Прилавок, с трудом переживший толчею и шатко стоящий на своих подпорках, ничуть не напоминал неприступную крепость. Едва только положив на него руки, Барбаросса поняла, что он едва держится. А значит…
Ангелика-Белошвейка испуганно взвизгнула, когда ее прилавок рухнул на бок, рассыпая чудом спасенные ею сокровища, роняя в грязь сгустки бледно-розовой плоти, некогда бывшие частью ее самой. Комки падали почти беззвучно, и можно было представить, будто это не человеческие плоды, а фруктовые — перегнившие мягкие яблоки, рассыпающиеся по земле, или груши-паданицы позднего марклеберского сорта…

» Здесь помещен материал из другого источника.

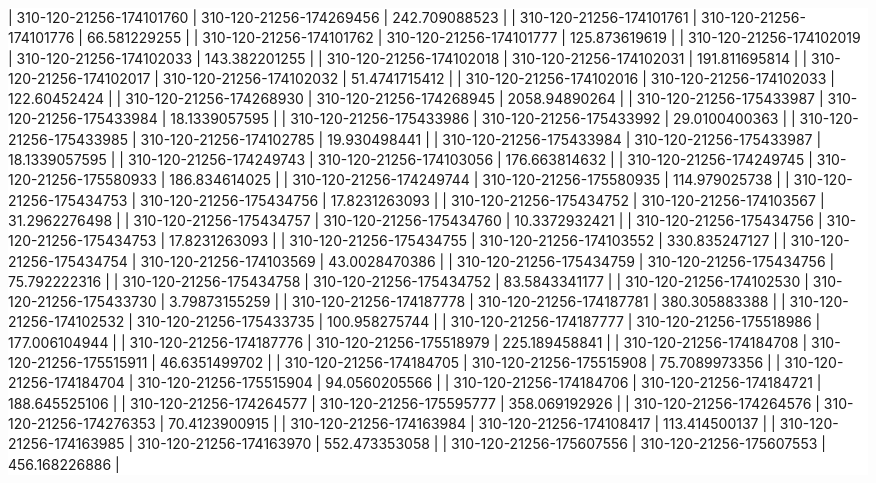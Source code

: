 | 310-120-21256-174101760 | 310-120-21256-174269456 | 242.709088523 |
| 310-120-21256-174101761 | 310-120-21256-174101776 | 66.581229255 |
| 310-120-21256-174101762 | 310-120-21256-174101777 | 125.873619619 |
| 310-120-21256-174102019 | 310-120-21256-174102033 | 143.382201255 |
| 310-120-21256-174102018 | 310-120-21256-174102031 | 191.811695814 |
| 310-120-21256-174102017 | 310-120-21256-174102032 | 51.4741715412 |
| 310-120-21256-174102016 | 310-120-21256-174102033 | 122.60452424 |
| 310-120-21256-174268930 | 310-120-21256-174268945 | 2058.94890264 |
| 310-120-21256-175433987 | 310-120-21256-175433984 | 18.1339057595 |
| 310-120-21256-175433986 | 310-120-21256-175433992 | 29.0100400363 |
| 310-120-21256-175433985 | 310-120-21256-174102785 | 19.930498441 |
| 310-120-21256-175433984 | 310-120-21256-175433987 | 18.1339057595 |
| 310-120-21256-174249743 | 310-120-21256-174103056 | 176.663814632 |
| 310-120-21256-174249745 | 310-120-21256-175580933 | 186.834614025 |
| 310-120-21256-174249744 | 310-120-21256-175580935 | 114.979025738 |
| 310-120-21256-175434753 | 310-120-21256-175434756 | 17.8231263093 |
| 310-120-21256-175434752 | 310-120-21256-174103567 | 31.2962276498 |
| 310-120-21256-175434757 | 310-120-21256-175434760 | 10.3372932421 |
| 310-120-21256-175434756 | 310-120-21256-175434753 | 17.8231263093 |
| 310-120-21256-175434755 | 310-120-21256-174103552 | 330.835247127 |
| 310-120-21256-175434754 | 310-120-21256-174103569 | 43.0028470386 |
| 310-120-21256-175434759 | 310-120-21256-175434756 | 75.792222316 |
| 310-120-21256-175434758 | 310-120-21256-175434752 | 83.5843341177 |
| 310-120-21256-174102530 | 310-120-21256-175433730 | 3.79873155259 |
| 310-120-21256-174187778 | 310-120-21256-174187781 | 380.305883388 |
| 310-120-21256-174102532 | 310-120-21256-175433735 | 100.958275744 |
| 310-120-21256-174187777 | 310-120-21256-175518986 | 177.006104944 |
| 310-120-21256-174187776 | 310-120-21256-175518979 | 225.189458841 |
| 310-120-21256-174184708 | 310-120-21256-175515911 | 46.6351499702 |
| 310-120-21256-174184705 | 310-120-21256-175515908 | 75.7089973356 |
| 310-120-21256-174184704 | 310-120-21256-175515904 | 94.0560205566 |
| 310-120-21256-174184706 | 310-120-21256-174184721 | 188.645525106 |
| 310-120-21256-174264577 | 310-120-21256-175595777 | 358.069192926 |
| 310-120-21256-174264576 | 310-120-21256-174276353 | 70.4123900915 |
| 310-120-21256-174163984 | 310-120-21256-174108417 | 113.414500137 |
| 310-120-21256-174163985 | 310-120-21256-174163970 | 552.473353058 |
| 310-120-21256-175607556 | 310-120-21256-175607553 | 456.168226886 |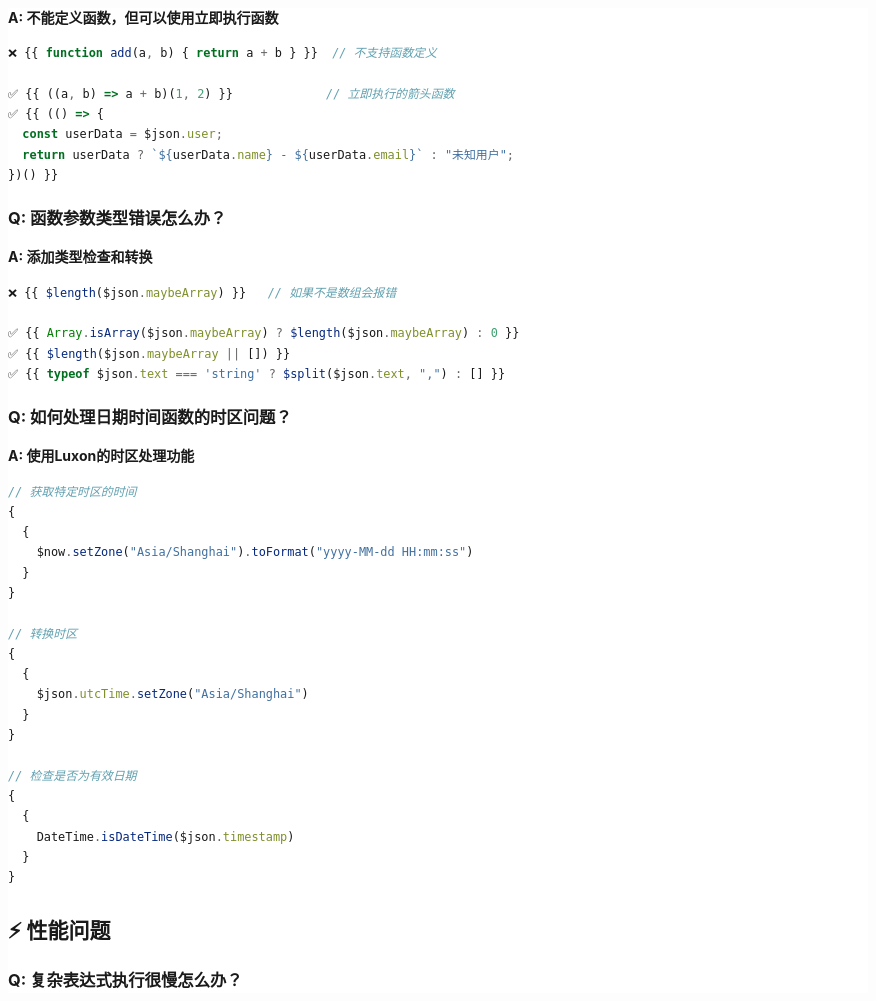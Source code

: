 **A: 不能定义函数，但可以使用立即执行函数**

```javascript
❌ {{ function add(a, b) { return a + b } }}  // 不支持函数定义

✅ {{ ((a, b) => a + b)(1, 2) }}             // 立即执行的箭头函数
✅ {{ (() => {
  const userData = $json.user;
  return userData ? `${userData.name} - ${userData.email}` : "未知用户";
})() }}
```

### Q: 函数参数类型错误怎么办？

**A: 添加类型检查和转换**

```javascript
❌ {{ $length($json.maybeArray) }}   // 如果不是数组会报错

✅ {{ Array.isArray($json.maybeArray) ? $length($json.maybeArray) : 0 }}
✅ {{ $length($json.maybeArray || []) }}
✅ {{ typeof $json.text === 'string' ? $split($json.text, ",") : [] }}
```

### Q: 如何处理日期时间函数的时区问题？

**A: 使用Luxon的时区处理功能**

```javascript
// 获取特定时区的时间
{
  {
    $now.setZone("Asia/Shanghai").toFormat("yyyy-MM-dd HH:mm:ss")
  }
}

// 转换时区
{
  {
    $json.utcTime.setZone("Asia/Shanghai")
  }
}

// 检查是否为有效日期
{
  {
    DateTime.isDateTime($json.timestamp)
  }
}
```

## ⚡ 性能问题

### Q: 复杂表达式执行很慢怎么办？
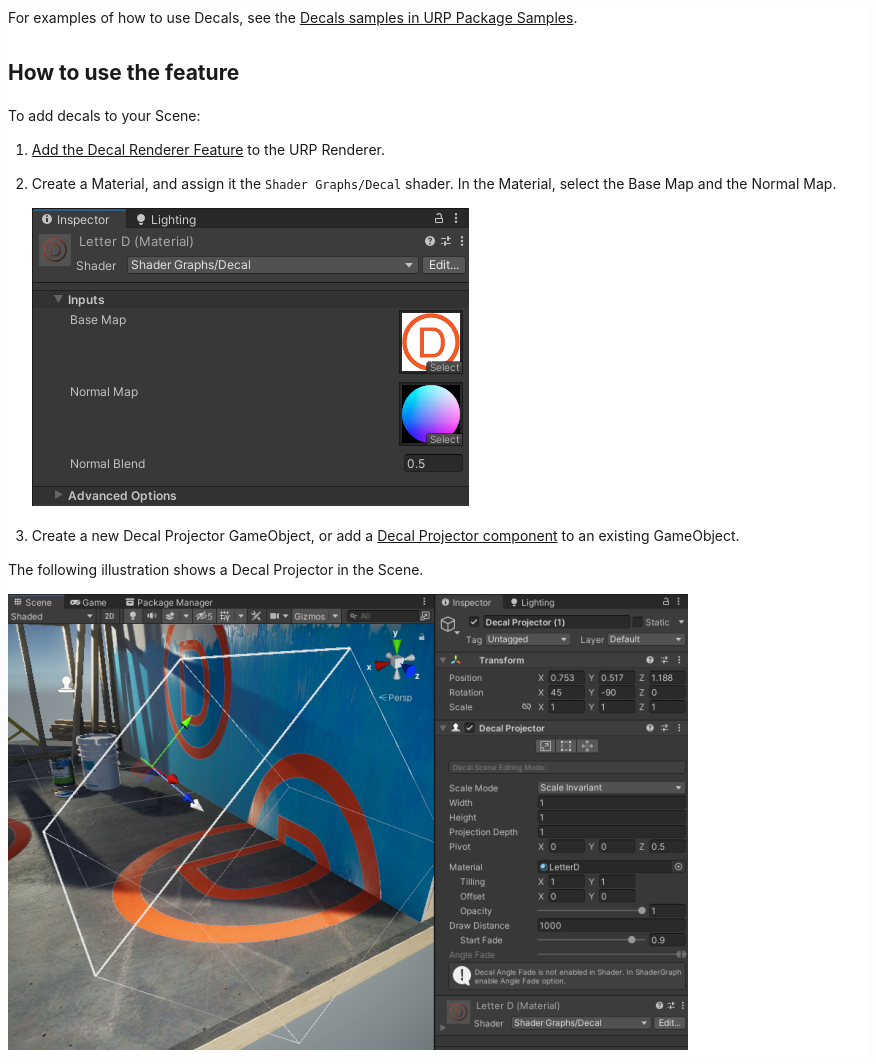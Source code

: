 For examples of how to use Decals, see the [Decals samples in URP Package Samples](package-sample-urp-package-samples.md#decals).

## How to use the feature

To add decals to your Scene:

1. [Add the Decal Renderer Feature](urp-renderer-feature-how-to-add.md) to the URP Renderer.

2. Create a Material, and assign it the `Shader Graphs/Decal` shader. In the Material, select the Base Map and the Normal Map.

    ![Example decal Material](Images/decal/decal-example-material.png)

3. Create a new Decal Projector GameObject, or add a [Decal Projector component](#decal-projector-component) to an existing GameObject.

The following illustration shows a Decal Projector in the Scene.

![Decal Projector in the Scene.](Images/decal/decal-projector-selected-with-inspector.png)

Барбаросса попыталась представить именно так, опуская ногу в тяжелом башмаке.
Просто груда мягких водянистых плодов, брызгающих застоявшимся полупрозрачным соком.
Значит, у вас тут так полагается? Ничего, пиздопроклятая скотоебка, сейчас я покажу тебе, как это полагается у нас, ведьм! Ты вернешь мне мои монеты, и не двадцать, а больше, потом вылижешь мои башмаки, а после…
Ангелика-Белошвейка взвыла во весь голос, так отчаянно и жутко, словно ее саму пырнули ножом.
— Люди! — заголосила она, прижав руки к трясущейся груди, — На помощь, люди! Добро крушат! Добро своей кровью выращенное! Своим чревом взрощенное! Горькая доля! Адские владыки, заступитесь!